This is part of what "love" is, what we mean when we say the word: The electromagnetic signatures of the core function of our bodies can and do influence each other, and match up, and we feel it, and we're at peace.

Electromagnetic waves never stop; they expand infinitely out in all directions from their center. When I'm too far from a station to receive their broadcast, it isn't that I'm too far for the waves to reach me, but rather that once the waves get to me they are too diffuse for my crummy little radio to pick up. But the waves are there, still expanding, still heading out, forever.

I think about this when I think about people who it pains me to imagine losing. Yes, maybe they die, maybe they stop transmitting here and now, but the frequency of their love still propagates, ever farther out past the Moon and the Sun and Mars, past the edge of everything known and knowable. And, once a circle gets big enough, once it encompasses Jupiter or the Oort Cloud or the next nearest star, then, just being on earth, I'm more or less at the center of it, at the center of the signature of their heart, at the origin of the electromagnetic field that gave me succor, that was the core physical manifestation of what they were to me, of how it felt to be with them.
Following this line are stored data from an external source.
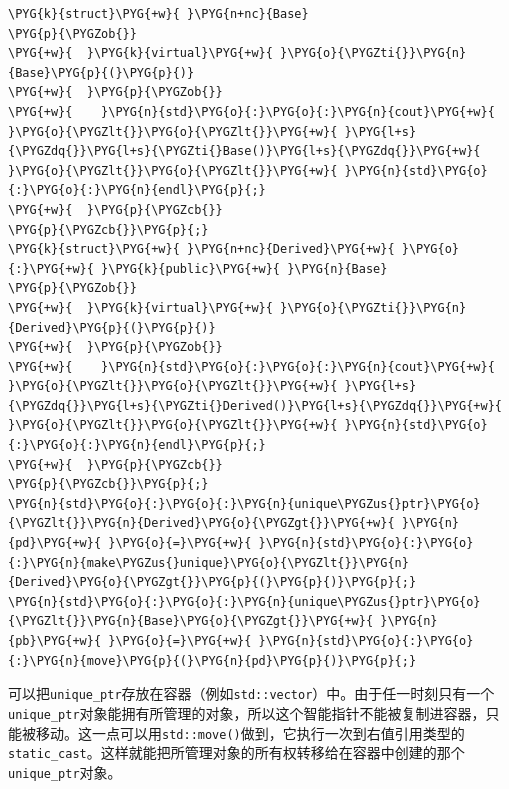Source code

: \begin{codeblockbg}
\begin{Verbatim}[commandchars=\\\{\},breaklines=true,breakanywhere=true,fontsize=\codefont,xleftmargin=17bp]
\PYG{k}{struct}\PYG{+w}{ }\PYG{n+nc}{Base}
\PYG{p}{\PYGZob{}}
\PYG{+w}{  }\PYG{k}{virtual}\PYG{+w}{ }\PYG{o}{\PYGZti{}}\PYG{n}{Base}\PYG{p}{(}\PYG{p}{)}
\PYG{+w}{  }\PYG{p}{\PYGZob{}}
\PYG{+w}{    }\PYG{n}{std}\PYG{o}{:}\PYG{o}{:}\PYG{n}{cout}\PYG{+w}{ }\PYG{o}{\PYGZlt{}}\PYG{o}{\PYGZlt{}}\PYG{+w}{ }\PYG{l+s}{\PYGZdq{}}\PYG{l+s}{\PYGZti{}Base()}\PYG{l+s}{\PYGZdq{}}\PYG{+w}{ }\PYG{o}{\PYGZlt{}}\PYG{o}{\PYGZlt{}}\PYG{+w}{ }\PYG{n}{std}\PYG{o}{:}\PYG{o}{:}\PYG{n}{endl}\PYG{p}{;}
\PYG{+w}{  }\PYG{p}{\PYGZcb{}}
\PYG{p}{\PYGZcb{}}\PYG{p}{;}
\PYG{k}{struct}\PYG{+w}{ }\PYG{n+nc}{Derived}\PYG{+w}{ }\PYG{o}{:}\PYG{+w}{ }\PYG{k}{public}\PYG{+w}{ }\PYG{n}{Base}
\PYG{p}{\PYGZob{}}
\PYG{+w}{  }\PYG{k}{virtual}\PYG{+w}{ }\PYG{o}{\PYGZti{}}\PYG{n}{Derived}\PYG{p}{(}\PYG{p}{)}
\PYG{+w}{  }\PYG{p}{\PYGZob{}}
\PYG{+w}{    }\PYG{n}{std}\PYG{o}{:}\PYG{o}{:}\PYG{n}{cout}\PYG{+w}{ }\PYG{o}{\PYGZlt{}}\PYG{o}{\PYGZlt{}}\PYG{+w}{ }\PYG{l+s}{\PYGZdq{}}\PYG{l+s}{\PYGZti{}Derived()}\PYG{l+s}{\PYGZdq{}}\PYG{+w}{ }\PYG{o}{\PYGZlt{}}\PYG{o}{\PYGZlt{}}\PYG{+w}{ }\PYG{n}{std}\PYG{o}{:}\PYG{o}{:}\PYG{n}{endl}\PYG{p}{;}
\PYG{+w}{  }\PYG{p}{\PYGZcb{}}
\PYG{p}{\PYGZcb{}}\PYG{p}{;}
\PYG{n}{std}\PYG{o}{:}\PYG{o}{:}\PYG{n}{unique\PYGZus{}ptr}\PYG{o}{\PYGZlt{}}\PYG{n}{Derived}\PYG{o}{\PYGZgt{}}\PYG{+w}{ }\PYG{n}{pd}\PYG{+w}{ }\PYG{o}{=}\PYG{+w}{ }\PYG{n}{std}\PYG{o}{:}\PYG{o}{:}\PYG{n}{make\PYGZus{}unique}\PYG{o}{\PYGZlt{}}\PYG{n}{Derived}\PYG{o}{\PYGZgt{}}\PYG{p}{(}\PYG{p}{)}\PYG{p}{;}
\PYG{n}{std}\PYG{o}{:}\PYG{o}{:}\PYG{n}{unique\PYGZus{}ptr}\PYG{o}{\PYGZlt{}}\PYG{n}{Base}\PYG{o}{\PYGZgt{}}\PYG{+w}{ }\PYG{n}{pb}\PYG{+w}{ }\PYG{o}{=}\PYG{+w}{ }\PYG{n}{std}\PYG{o}{:}\PYG{o}{:}\PYG{n}{move}\PYG{p}{(}\PYG{n}{pd}\PYG{p}{)}\PYG{p}{;}
\end{Verbatim}
\end{codeblockbg}



可以把\texttt{unique\_\allowbreak{}ptr}存放在容器（例如\texttt{std::\allowbreak{}vector}）中。由于任一时刻只有一个\texttt{unique\_\allowbreak{}ptr}对象能拥有所管理的对象，所以这个智能指针不能被复制进容器，只能被移动。这一点可以用\texttt{std::\allowbreak{}move()}做到，它执行一次到右值引用类型的\texttt{static\_\allowbreak{}cast}。这样就能把所管理对象的所有权转移给在容器中创建的那个\texttt{unique\_\allowbreak{}ptr}对象。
I can remember them, what they said and did and knew; what I miss when I miss someone is how it felt to be with them. But that feeling is still there, farther out, moving, taking in more of the Universe every second.

Just because I can't pick up the signal doesn't mean it's gone. Nothing is ever gone.

I am a doubting Jew; we are a people who, in terms of dogma, have many theories about what dreams may come, but no conclusive claims as to the nature of the afterlife. I am secretly jealous of my wife's family, who are Catholic: At her grandfather's funeral, they were all promised eternal life in Heaven, and I envied them, that they could believe and accept this offer, and I could not.

But at night, when we breath deep and slow, I hold my wife in my arms and our hearts go into entrainment, and the combined, synced waveform, the electromagnetic excitation, propagates out, forever and ever, with us as its center. And, as it heads out, it takes in our dog and our friends and our family, it takes in soldiers who believe they are dying to protect our freedom and suicide bombers who believe they are dying to stop our imperialism, it takes in tiny waves building toward tsunami and silent islands that have never know a human footstep, and a lonely flag on the moon, and everything.

Knowing this gives me a great deal of comfort. This is how I begin to understand Heaven.